2nd Solicitor-General of New South Wales
- In office 14 June 1832 – 16 September 1836
- Preceded by: Edward MacDowell
- Succeeded by: William à Beckett

Personal details
- Born: John Hubert Plunkett June 1802 Mount Plunkett, County Roscommon, Ireland
- Died: 9 May 1869 (aged 66) East Melbourne, Victoria, Australia
- Alma mater: Trinity College Dublin
- Occupation: Politician

= John Plunkett =

Australian politician

John Hubert Plunkett (June 1802 - 9 May 1869) was Attorney-General of New South Wales, an appointed member of the Legislative Council 1836–41, 1843–56, 1857–58 and 1861–69. He was also elected as a member of the Legislative Assembly 1856–60. He is best known for the prosecution of the colonists who brutally murdered 28 Aboriginals in the Myall Creek Massacre of 1838, seven of whom were convicted and hanged.

==Early life==
John Hubert Plunkett was born at Mount Plunkett, County Roscommon, Ireland, the younger of twins and son of George Plunkett and his wife Eileen, née O'Kelly.

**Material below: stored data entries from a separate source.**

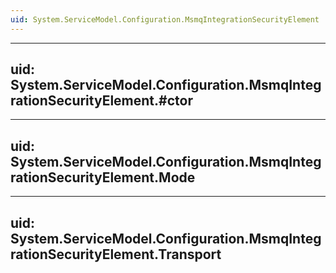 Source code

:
 ```yaml
---
uid: System.ServiceModel.Configuration.MsmqIntegrationSecurityElement
---
```


---
uid: System.ServiceModel.Configuration.MsmqIntegrationSecurityElement.#ctor
---

---
uid: System.ServiceModel.Configuration.MsmqIntegrationSecurityElement.Mode
---

---
uid: System.ServiceModel.Configuration.MsmqIntegrationSecurityElement.Transport
---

Plunkett entered Trinity College Dublin, in November 1819 (graduating B.A. in 1824) and was called to the Irish bar in 1826 and later to the English bar. He practised as a barrister on the Connaught circuit in 1826–32 with distinction, fought for Catholic Emancipation, and was given credit by Daniel O'Connell for the success of the Whig candidates in Connaught at the general election in 1830. According to Mark Tedeschi, in his legal career he was influenced by the trials of his ancestor Oliver Plunkett https://catalogue.nla.gov.au/catalog/7426435 .

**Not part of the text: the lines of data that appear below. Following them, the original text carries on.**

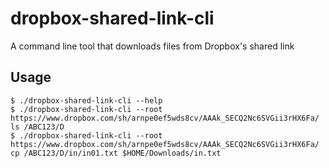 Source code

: # dropbox-shared-link-cli

A command line tool that downloads files from Dropbox's shared link

## Usage

```
$ ./dropbox-shared-link-cli --help
$ ./dropbox-shared-link-cli --root https://www.dropbox.com/sh/arnpe0ef5wds8cv/AAAk_SECQ2Nc6SVGii3rHX6Fa/ ls /ABC123/D
$ ./dropbox-shared-link-cli --root https://www.dropbox.com/sh/arnpe0ef5wds8cv/AAAk_SECQ2Nc6SVGii3rHX6Fa/ cp /ABC123/D/in/in01.txt $HOME/Downloads/in.txt
```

==Legal career in Australia==
In 1831 Plunkett was appointed Solicitor-General of New South Wales, on a salary of £800. Plunkett, his wife, sister and four female servants arrived in Sydney on the Southworth in June 1832. The attorney-general at the time, John Kinchela, was deaf and Plunkett had to undertake most of his duties. In February 1836 Kinchela retired from his position and Plunkett took his place. Later in 1836, Plunkett was associated with Governor Richard Bourke in bringing about a new church and schools act. He was determined to establish equality before the law, first by extending jury rights to emancipists; he then extended legal protections to convicts and assigned servants. Finally Plunkett attempted to legally protect aboriginals, and twice charged the perpetrators of the Myall Creek massacre with murder. The first trial resulted in acquittal on a technical point; however, the second resulted in a conviction. Plunkett's Church Building Act 1836 disestablished the Church of England and established legal equality between Anglicans, Catholics, Presbyterians and later Methodists.

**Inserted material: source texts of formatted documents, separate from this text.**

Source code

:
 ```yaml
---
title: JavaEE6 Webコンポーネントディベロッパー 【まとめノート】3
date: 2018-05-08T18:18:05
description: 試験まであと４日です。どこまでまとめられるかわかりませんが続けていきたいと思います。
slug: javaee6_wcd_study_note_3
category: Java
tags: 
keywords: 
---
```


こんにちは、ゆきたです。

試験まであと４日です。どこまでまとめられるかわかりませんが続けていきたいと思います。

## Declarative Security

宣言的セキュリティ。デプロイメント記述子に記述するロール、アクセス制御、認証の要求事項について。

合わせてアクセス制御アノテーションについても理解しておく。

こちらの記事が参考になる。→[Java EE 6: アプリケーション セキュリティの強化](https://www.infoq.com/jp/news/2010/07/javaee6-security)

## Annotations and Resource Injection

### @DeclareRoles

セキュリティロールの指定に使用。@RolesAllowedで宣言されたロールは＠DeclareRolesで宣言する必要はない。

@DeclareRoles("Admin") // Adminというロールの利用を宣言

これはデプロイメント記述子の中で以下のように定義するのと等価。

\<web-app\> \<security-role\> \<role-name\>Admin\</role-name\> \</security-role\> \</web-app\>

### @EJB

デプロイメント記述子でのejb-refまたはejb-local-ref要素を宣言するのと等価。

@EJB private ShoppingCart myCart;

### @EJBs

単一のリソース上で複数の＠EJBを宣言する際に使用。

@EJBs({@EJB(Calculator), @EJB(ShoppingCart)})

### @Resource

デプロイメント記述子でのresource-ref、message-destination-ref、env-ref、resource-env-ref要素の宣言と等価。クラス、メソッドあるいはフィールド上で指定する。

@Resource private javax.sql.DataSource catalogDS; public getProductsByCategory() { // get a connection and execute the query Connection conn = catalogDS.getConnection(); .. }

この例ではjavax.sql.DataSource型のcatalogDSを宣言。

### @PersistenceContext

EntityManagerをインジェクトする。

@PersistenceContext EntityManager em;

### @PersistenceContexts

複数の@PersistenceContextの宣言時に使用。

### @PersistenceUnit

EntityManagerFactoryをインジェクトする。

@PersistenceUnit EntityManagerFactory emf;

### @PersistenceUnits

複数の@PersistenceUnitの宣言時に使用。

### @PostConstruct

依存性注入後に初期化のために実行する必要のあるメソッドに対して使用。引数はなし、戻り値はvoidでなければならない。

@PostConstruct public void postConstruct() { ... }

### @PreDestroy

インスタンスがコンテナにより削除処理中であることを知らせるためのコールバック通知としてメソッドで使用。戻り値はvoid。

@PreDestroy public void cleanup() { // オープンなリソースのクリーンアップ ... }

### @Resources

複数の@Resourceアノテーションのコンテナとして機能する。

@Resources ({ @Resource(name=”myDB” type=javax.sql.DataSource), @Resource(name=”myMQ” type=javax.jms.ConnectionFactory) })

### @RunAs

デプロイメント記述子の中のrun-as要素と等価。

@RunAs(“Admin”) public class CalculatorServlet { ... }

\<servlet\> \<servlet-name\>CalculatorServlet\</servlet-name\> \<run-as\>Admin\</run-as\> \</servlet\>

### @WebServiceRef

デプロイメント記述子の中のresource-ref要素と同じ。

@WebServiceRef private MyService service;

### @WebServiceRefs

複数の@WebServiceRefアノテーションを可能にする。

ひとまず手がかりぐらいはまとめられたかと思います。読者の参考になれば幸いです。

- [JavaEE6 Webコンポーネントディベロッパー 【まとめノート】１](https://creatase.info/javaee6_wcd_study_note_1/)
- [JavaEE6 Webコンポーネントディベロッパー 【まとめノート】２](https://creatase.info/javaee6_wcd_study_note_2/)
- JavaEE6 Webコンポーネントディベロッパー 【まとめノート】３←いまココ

Plunkett obtained leave of absence to attend to family matters in Ireland from late 1841, and did not return to Sydney until August 1843. Roger Therry was appointed acting attorney-general in May 1841, to serve during Plunkett's absence. Following the death of Chief Justice Sir James Dowling in September 1844, Plunkett asserted that he should be offered the vacant position as a right of his position as Attorney-General. The Executive Council rejected his claimed right to the position, and Supreme Court judge Alfred Stephen was appointed.

==Family==
John Plunkett's niece, Georgina Isabella O'Sullivan (née Keon), was a daughter of Ferdinand Keon (1794-1876) and Plunkett's sister Margaret. Georgina published 'Twofold Bay Waltzes' in 1864, dedicated to her uncle, John Plunkett. The Cover artwork shows a view from the Eden residence of her brother George Plunkett Keon JP, a police magistrate who was buried in 1899 with his brother Hubert Keon.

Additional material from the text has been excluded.